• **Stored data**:

□ □ □ □ □

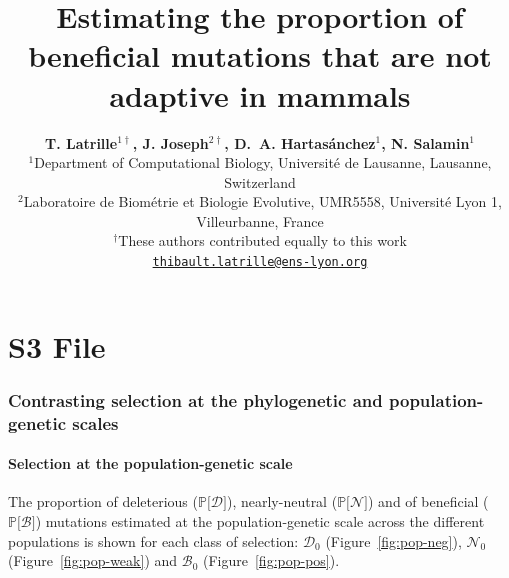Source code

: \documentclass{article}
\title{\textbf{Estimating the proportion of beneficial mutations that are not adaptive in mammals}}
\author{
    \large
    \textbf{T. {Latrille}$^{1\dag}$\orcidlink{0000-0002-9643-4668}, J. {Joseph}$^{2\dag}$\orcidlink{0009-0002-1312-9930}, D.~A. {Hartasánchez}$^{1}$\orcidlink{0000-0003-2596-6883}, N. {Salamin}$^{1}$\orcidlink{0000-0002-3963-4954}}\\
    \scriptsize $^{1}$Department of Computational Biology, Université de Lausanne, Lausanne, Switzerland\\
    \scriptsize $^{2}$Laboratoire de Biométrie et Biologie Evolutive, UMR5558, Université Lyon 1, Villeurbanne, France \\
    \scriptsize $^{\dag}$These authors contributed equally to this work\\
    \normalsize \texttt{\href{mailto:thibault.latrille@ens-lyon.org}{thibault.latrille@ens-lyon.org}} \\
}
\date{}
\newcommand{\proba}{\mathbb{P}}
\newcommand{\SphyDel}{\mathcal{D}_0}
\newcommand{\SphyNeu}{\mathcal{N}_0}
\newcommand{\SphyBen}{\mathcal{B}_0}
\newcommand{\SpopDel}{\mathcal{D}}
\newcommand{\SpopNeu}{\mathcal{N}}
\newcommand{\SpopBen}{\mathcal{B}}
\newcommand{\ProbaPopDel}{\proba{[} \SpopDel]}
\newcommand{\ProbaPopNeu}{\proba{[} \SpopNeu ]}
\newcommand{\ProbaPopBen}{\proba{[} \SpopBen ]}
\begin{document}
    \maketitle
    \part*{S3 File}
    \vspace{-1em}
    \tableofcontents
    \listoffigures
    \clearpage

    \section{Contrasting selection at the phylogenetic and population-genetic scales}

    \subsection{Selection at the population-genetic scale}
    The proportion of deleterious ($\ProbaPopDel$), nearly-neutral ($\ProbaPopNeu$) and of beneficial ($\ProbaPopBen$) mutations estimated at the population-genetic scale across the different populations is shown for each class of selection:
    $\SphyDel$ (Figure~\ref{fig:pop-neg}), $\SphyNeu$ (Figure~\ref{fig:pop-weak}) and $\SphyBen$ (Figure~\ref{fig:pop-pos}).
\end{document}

□ □ □ □ □

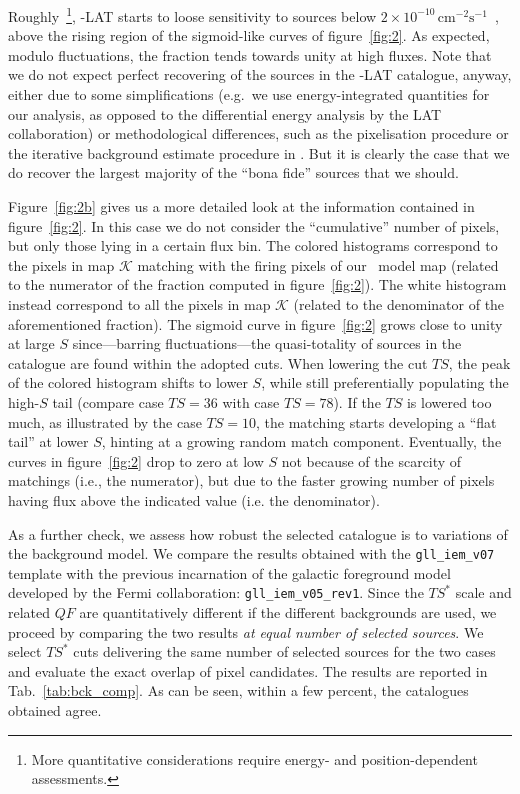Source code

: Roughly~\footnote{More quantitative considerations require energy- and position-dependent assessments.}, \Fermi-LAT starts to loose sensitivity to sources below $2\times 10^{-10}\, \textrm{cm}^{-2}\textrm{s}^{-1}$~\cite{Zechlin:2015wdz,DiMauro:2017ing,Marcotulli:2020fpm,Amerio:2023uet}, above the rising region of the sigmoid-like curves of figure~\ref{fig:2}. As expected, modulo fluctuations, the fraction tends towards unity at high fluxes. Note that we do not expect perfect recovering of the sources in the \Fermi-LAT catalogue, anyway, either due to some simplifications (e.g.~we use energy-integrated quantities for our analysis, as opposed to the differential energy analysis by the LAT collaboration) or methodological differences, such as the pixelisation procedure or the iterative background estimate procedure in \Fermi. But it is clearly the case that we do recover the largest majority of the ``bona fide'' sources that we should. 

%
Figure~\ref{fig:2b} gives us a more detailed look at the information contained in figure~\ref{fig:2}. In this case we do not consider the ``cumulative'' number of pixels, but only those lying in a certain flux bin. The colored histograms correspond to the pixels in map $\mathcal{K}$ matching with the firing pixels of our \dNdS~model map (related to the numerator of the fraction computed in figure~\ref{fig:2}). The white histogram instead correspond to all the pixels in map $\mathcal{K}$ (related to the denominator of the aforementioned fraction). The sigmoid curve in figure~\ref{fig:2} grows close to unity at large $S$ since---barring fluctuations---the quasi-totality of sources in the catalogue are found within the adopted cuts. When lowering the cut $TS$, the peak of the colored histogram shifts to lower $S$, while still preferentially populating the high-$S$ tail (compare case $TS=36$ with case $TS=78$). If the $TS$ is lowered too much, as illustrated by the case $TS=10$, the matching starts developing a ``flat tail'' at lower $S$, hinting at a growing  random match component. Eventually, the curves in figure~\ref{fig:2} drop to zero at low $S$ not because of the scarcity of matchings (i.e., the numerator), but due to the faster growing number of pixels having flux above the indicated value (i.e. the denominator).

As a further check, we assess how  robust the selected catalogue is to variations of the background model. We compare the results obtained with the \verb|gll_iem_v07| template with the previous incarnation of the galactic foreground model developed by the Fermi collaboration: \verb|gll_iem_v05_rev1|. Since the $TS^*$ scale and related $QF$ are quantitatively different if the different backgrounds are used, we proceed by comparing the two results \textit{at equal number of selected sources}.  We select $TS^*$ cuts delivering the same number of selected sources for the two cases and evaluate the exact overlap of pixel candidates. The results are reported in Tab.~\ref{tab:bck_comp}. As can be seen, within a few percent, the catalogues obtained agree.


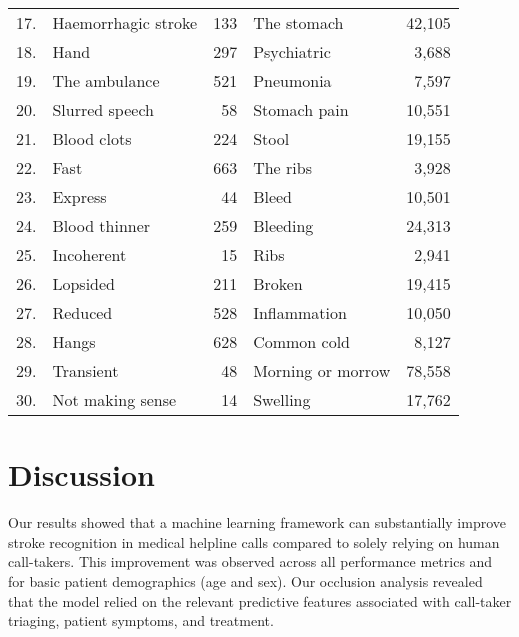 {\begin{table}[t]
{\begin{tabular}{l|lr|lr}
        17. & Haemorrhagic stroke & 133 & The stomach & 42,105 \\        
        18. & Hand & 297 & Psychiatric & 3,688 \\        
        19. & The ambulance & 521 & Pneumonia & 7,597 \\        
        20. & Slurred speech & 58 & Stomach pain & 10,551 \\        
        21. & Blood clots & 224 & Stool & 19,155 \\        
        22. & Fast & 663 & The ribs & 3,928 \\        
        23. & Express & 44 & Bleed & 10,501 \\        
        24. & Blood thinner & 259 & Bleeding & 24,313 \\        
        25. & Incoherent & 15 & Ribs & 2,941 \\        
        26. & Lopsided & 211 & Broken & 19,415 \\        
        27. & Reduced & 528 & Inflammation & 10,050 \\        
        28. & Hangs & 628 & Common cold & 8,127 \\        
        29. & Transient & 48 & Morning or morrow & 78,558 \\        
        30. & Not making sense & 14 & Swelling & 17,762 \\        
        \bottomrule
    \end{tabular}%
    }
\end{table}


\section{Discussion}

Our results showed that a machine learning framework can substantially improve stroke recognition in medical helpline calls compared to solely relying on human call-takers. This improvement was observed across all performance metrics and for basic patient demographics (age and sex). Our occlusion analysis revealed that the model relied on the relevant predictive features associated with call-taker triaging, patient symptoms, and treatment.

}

□ □ □ □ □

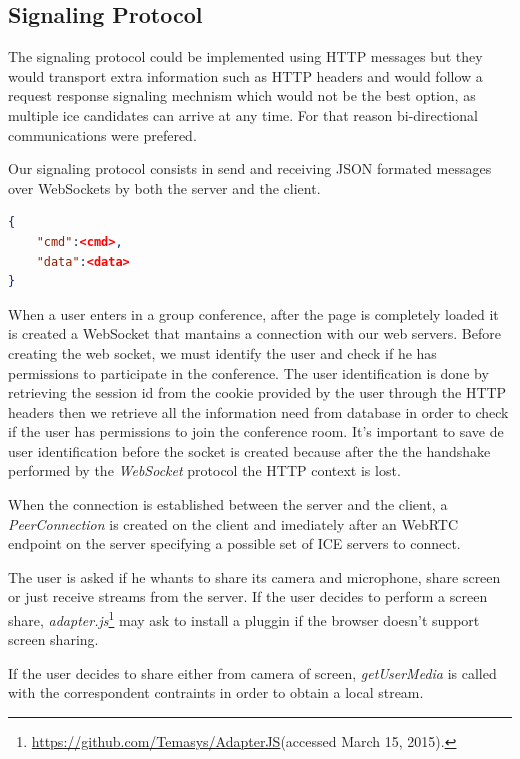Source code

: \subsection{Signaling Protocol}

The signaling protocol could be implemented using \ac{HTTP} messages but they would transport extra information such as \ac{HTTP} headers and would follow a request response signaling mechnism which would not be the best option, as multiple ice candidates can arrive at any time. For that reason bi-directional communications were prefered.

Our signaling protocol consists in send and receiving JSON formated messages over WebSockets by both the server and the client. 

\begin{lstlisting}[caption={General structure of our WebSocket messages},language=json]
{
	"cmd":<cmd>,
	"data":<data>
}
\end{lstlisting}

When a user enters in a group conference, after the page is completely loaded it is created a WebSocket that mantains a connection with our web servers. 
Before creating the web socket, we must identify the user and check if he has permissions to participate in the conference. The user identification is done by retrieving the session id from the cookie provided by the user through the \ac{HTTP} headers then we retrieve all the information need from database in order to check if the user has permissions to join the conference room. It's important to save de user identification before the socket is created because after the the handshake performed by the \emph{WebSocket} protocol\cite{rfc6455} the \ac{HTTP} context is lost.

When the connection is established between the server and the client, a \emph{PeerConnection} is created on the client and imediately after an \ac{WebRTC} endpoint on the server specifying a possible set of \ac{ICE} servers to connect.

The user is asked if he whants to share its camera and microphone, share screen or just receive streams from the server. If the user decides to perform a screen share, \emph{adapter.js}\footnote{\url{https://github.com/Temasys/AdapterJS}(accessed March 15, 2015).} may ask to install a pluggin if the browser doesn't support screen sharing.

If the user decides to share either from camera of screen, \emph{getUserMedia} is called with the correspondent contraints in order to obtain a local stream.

□ □ □ □ □

• **TRY IT**: What lines in the data above contain the word "SpopDel"? Copy them all.

• **FINISHED EXERCISE**:
\newcommand{\SpopDel}{\mathcal{D}}
\newcommand{\ProbaPopDel}{\proba{[} \SpopDel]}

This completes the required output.